Tally up the lines below with "ToString" in them. Answer with the number only.

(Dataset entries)
# # #

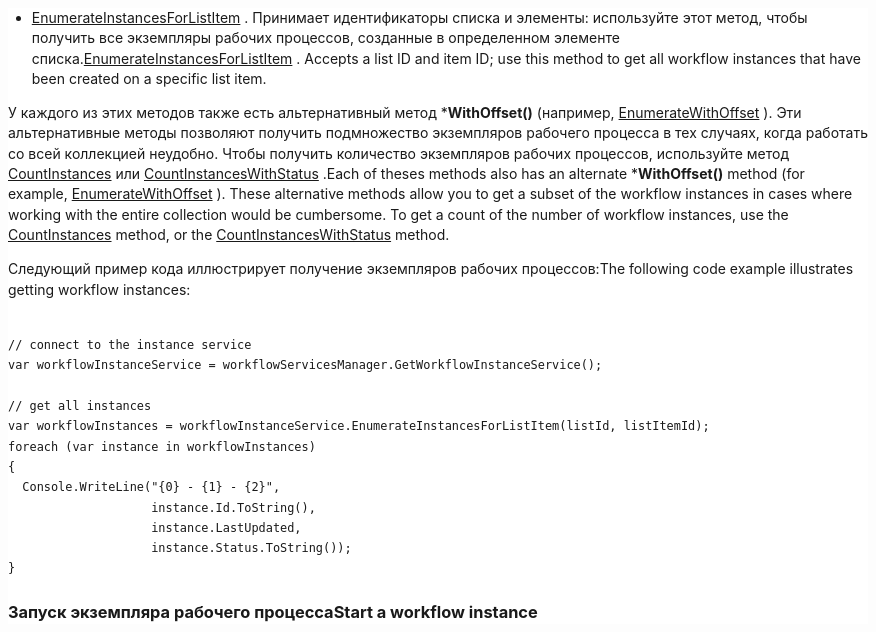   
-  <span data-ttu-id="f697e-p140">[EnumerateInstancesForListItem](https://msdn.microsoft.com/library/Microsoft.SharePoint.Client.WorkflowServices.WorkflowInstanceService.EnumerateInstancesForListItem.aspx) . Принимает идентификаторы списка и элементы: используйте этот метод, чтобы получить все экземпляры рабочих процессов, созданные в определенном элементе списка.</span><span class="sxs-lookup"><span data-stu-id="f697e-p140">[EnumerateInstancesForListItem](https://msdn.microsoft.com/library/Microsoft.SharePoint.Client.WorkflowServices.WorkflowInstanceService.EnumerateInstancesForListItem.aspx) . Accepts a list ID and item ID; use this method to get all workflow instances that have been created on a specific list item.</span></span>
    
  
<span data-ttu-id="f697e-p141">У каждого из этих методов также есть альтернативный метод ***WithOffset()** (например, [EnumerateWithOffset](https://msdn.microsoft.com/library/Microsoft.SharePoint.Client.WorkflowServices.WorkflowInstanceService.EnumerateWithOffset.aspx) ). Эти альтернативные методы позволяют получить подмножество экземпляров рабочего процесса в тех случаях, когда работать со всей коллекцией неудобно. Чтобы получить количество экземпляров рабочих процессов, используйте метод [CountInstances](https://msdn.microsoft.com/library/Microsoft.SharePoint.Client.WorkflowServices.WorkflowInstanceService.CountInstances.aspx) или [CountInstancesWithStatus](https://msdn.microsoft.com/library/Microsoft.SharePoint.Client.WorkflowServices.WorkflowInstanceService.CountInstancesWithStatus.aspx) .</span><span class="sxs-lookup"><span data-stu-id="f697e-p141">Each of theses methods also has an alternate ***WithOffset()** method (for example, [EnumerateWithOffset](https://msdn.microsoft.com/library/Microsoft.SharePoint.Client.WorkflowServices.WorkflowInstanceService.EnumerateWithOffset.aspx) ). These alternative methods allow you to get a subset of the workflow instances in cases where working with the entire collection would be cumbersome. To get a count of the number of workflow instances, use the [CountInstances](https://msdn.microsoft.com/library/Microsoft.SharePoint.Client.WorkflowServices.WorkflowInstanceService.CountInstances.aspx) method, or the [CountInstancesWithStatus](https://msdn.microsoft.com/library/Microsoft.SharePoint.Client.WorkflowServices.WorkflowInstanceService.CountInstancesWithStatus.aspx) method.</span></span>
  
    
    
<span data-ttu-id="f697e-273">Следующий пример кода иллюстрирует получение экземпляров рабочих процессов:</span><span class="sxs-lookup"><span data-stu-id="f697e-273">The following code example illustrates getting workflow instances:</span></span>
  
    
    



```

// connect to the instance service
var workflowInstanceService = workflowServicesManager.GetWorkflowInstanceService();

// get all instances
var workflowInstances = workflowInstanceService.EnumerateInstancesForListItem(listId, listItemId);
foreach (var instance in workflowInstances)
{
  Console.WriteLine("{0} - {1} - {2}",
                    instance.Id.ToString(),
                    instance.LastUpdated,
                    instance.Status.ToString());
}
```


### <a name="start-a-workflow-instance"></a><span data-ttu-id="f697e-274">Запуск экземпляра рабочего процесса</span><span class="sxs-lookup"><span data-stu-id="f697e-274">Start a workflow instance</span></span>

# # #

▶ OUTPUT FOR THIS TASK: 2